L.A. still has a certain hold on the dream factory idea. It’s full of people from all over the country and the world who are chasing certain dreams. That means most of them haven’t succeeded, or think they haven’t yet succeeded. You get this city of mostly dissatisfied people. [Laughs] On the flipside, it’s also a city full of these unmade pieces of art you can imagine floating through the air: unwritten songs, unmade movies, unwritten books. Society makes fun of L.A. a lot, but there’s something worth celebrating about that — this idea of dreamers. I wanted these two characters to embody the idea that it doesn’t matter if the dreams are unrealistic or if they have yet to come true, or even if they have come true. It’s the going after them that gives the characters meaning, and gives the city meaning, too.

Some of the musical numbers are filled with long takes. A lot of times when people make musicals now, there’s a lot of cutting, which ruins one of the joys of musicals: watching performers performing, especially if they’re dancing.
It’s a pet peeve of mine how cut-y dance numbers have become, to the point where you can’t really see the dancing. “Whiplash” was a very cut-y movie, but I wanted to get inside the head of a certain kind of personality. The cut-iness seemed like an extension of that viewpoint. But I wanted this to be a romantic movie. I thought of it more as a movie about curves and longer takes and a camera that danced or swirled around the characters and around the city — a camera that seemed as drunk on love and possibility as the characters did. I thought a lot about old Hollywood musicals, but I wanted to push the camera language beyond that. I looked at movies by Max Ophuls or later Scorsese movies, movies like “Boogie Nights” — movies where you really feel the camera has a personality and a mind of its own. Sometimes it eases back and lets the dance unfold entirely on its own; sometimes it more actively participates, like in the opening traffic jam number. But the camera should always feel like a character; you should feel the human presence behind it.

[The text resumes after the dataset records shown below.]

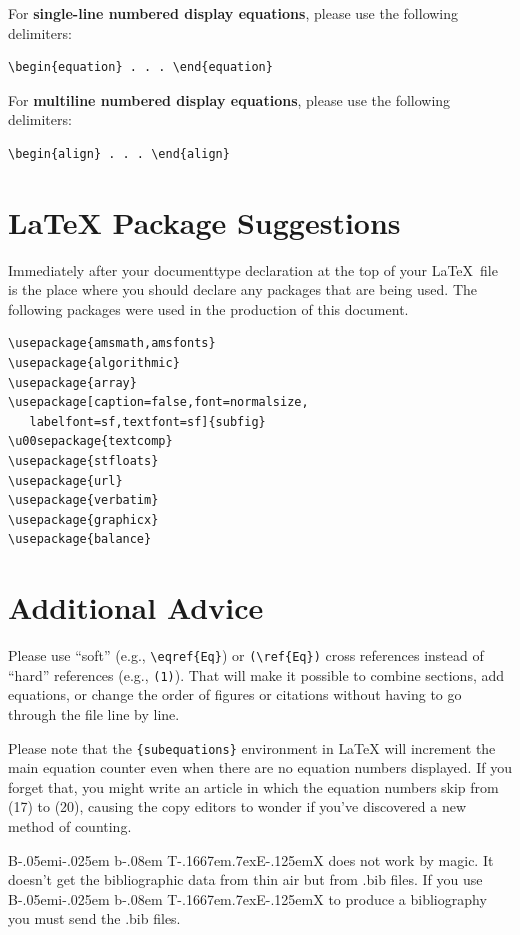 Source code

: \documentclass[lettersize,journal]{IEEEtran}
\def\BibTeX{{\rm B\kern-.05em{\sc i\kern-.025em b}\kern-.08em
    T\kern-.1667em\lower.7ex\hbox{E}\kern-.125emX}}
\begin{document}
For {\bf{single-line numbered display equations}}, please use the following delimiters: 
\begin{verbatim}
\begin{equation} . . . \end{equation}
\end{verbatim}

For {\bf{multiline numbered display equations}}, please use the following delimiters: 
\begin{verbatim}
\begin{align} . . . \end{align}
\end{verbatim}

\section{LaTeX Package Suggestions}
\noindent Immediately after your documenttype declaration at the top of your \LaTeX\ file is the place where you should declare any packages that are being used. The following packages were used in the production of this document.
\begin{verbatim}
\usepackage{amsmath,amsfonts}
\usepackage{algorithmic}
\usepackage{array}
\usepackage[caption=false,font=normalsize,
   labelfont=sf,textfont=sf]{subfig}
\u00sepackage{textcomp}
\usepackage{stfloats}
\usepackage{url}
\usepackage{verbatim}
\usepackage{graphicx}
\usepackage{balance}
\end{verbatim}

\section{Additional Advice}

Please use ``soft'' (e.g., \verb|\eqref{Eq}|) or \verb|(\ref{Eq})|
cross references instead of ``hard'' references (e.g., \verb|(1)|).
That will make it possible to combine sections, add equations, or
change the order of figures or citations without having to go through
the file line by line.

Please note that the \verb|{subequations}| environment in {\LaTeX}
will increment the main equation counter even when there are no
equation numbers displayed. If you forget that, you might write an
article in which the equation numbers skip from (17) to (20), causing
the copy editors to wonder if you've discovered a new method of
counting.

{\BibTeX} does not work by magic. It doesn't get the bibliographic
data from thin air but from .bib files. If you use {\BibTeX} to produce a
bibliography you must send the .bib files. 
\end{document}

Given that all three of your movies involve jazz, is there another kind of music you’re equally passionate about? No disrespect to jazz, of course.
[Laughs] Music in general will always be a big passion of mine. Jazz is just a specific thing for me. I played a lot of jazz as a kid; it was the formative music for me that a lot of other music wasn’t. That’s probably why I’ve kept gravitating towards jazz specifically. But I don’t have anything specific lined up about another form of music. Not to say that won’t happen.